Figure 1. How Companies Participate in a Company-led Open Source Project
Applications can be either in a narrow domain (such as education) or spread across a variety of domains (such as language training and business intelligence). If the applications are in a narrow domain, the project often has an integral architecture, if the project is controlled by a single company. The reason is that the company has little incentives to divide the architecture into modules, as it requires additional effort. However, when other companies are involved in the project, the architecture needs to be modular to some degree.
There are four basic ways for companies to participate in a company-led open source project as shown in Figure 1. This categorization is based on the experience with the case study and an examination of extensible open source platforms conducted by the author (Noori and Weiss, 2009). As should be apparent from the earlier discussion, the Green project belongs into the top-left quadrant. In the top-right quadrant, a single company exposes an interface to attract third-parties to create applications, for example, the Moodle learning management system. As an example of a company in the bottom-left quadrant, the Zope Europe Association (ZEA) coordinates a group of open source companies, allowing them to compete for large government contracts (Feller, Finnegan, and Hayes, 2006). The bottom-right quadrant is reserved for collectives of companies that jointly control a platform, which provides the basis for a diverse range of applications. The Eclipse project is an example of such a collective.
Discussion
Hierarchical-wide F/LOSS projects and F/LOSS projects with shared control are organized like product lines: a platform and applications that extend it. Hierarchical-wide and shared-wide open source projects like Moodle and Eclipse have a plug-in architecture that provides variability through extension points and extensions. As observed by Chastek and colleagues (2007), the products in this product line are new plug-ins and products using existing plug-ins. In Moodle, plug-ins can be added to extend the behavior of the open source platform through preconceived extension points under the control of Moodle.com. The Eclipse platform also allows members to define extension points in plug-ins they contribute. Both Moodle and Eclipse support a high diversity of applications. However, the amount of variation supported by Eclipse is much higher than for Moodle.
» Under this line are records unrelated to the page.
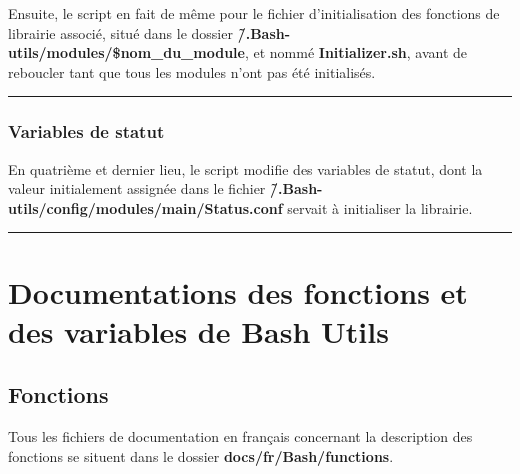 \documentclass[a4paper,10pt]{article}
\begin{document}
\begin{justify}
    Ensuite, le script en fait de même pour le fichier d'initialisation des fonctions de librairie associé, situé dans le dossier \textbf{\color{lime}\~/.Bash-utils/modules/\$nom\_du\_module}, et nommé \textbf{\color{lime}Initializer.sh}, avant de reboucler tant que tous les modules n'ont pas été initialisés.
\end{justify}



\color{blue}\par\noindent\rule{\textwidth}{0.4pt}\color{white}

\color{blue}
\subsubsection{Variables de statut}\color{white}

\begin{justify}
    En quatrième et dernier lieu, le script modifie des variables de statut, dont la valeur initialement assignée dans le fichier \textbf{\color{lime}\~/.Bash-utils/config/modules/main/Status.conf} servait à initialiser la librairie.
\end{justify}





\color{red}\par\noindent\rule{\textwidth}{0.4pt}\color{white}

\color{red}
\section{Documentations des fonctions et des variables de Bash Utils}\color{white}

\color{green}
\subsection{Fonctions}\color{white}

\begin{justify}
    Tous les fichiers de documentation en français concernant la description des fonctions se situent dans le dossier \textbf{\color{lime}docs/fr/Bash/functions}.
\end{justify}
\end{document}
Shared-narrow projects like ZEA allow small companies to compete for much larger contracts than they could individually by providing the members of the collective with a common brand, pooling their assets, and creating a reliable delivery process. Examples of variation are localization and geographic coverage: member companies of the ZEA collective are distributed across all of Europe.
Conclusion
This article develops a model of the participation structure of company-led open source projects. The differences between the participation structures can be interpreted in terms of the product line concepts of commonality (platforms) and variability (applications). Our analysis adds the notion of shared control by a collective. Future work includes validation of the model through a survey.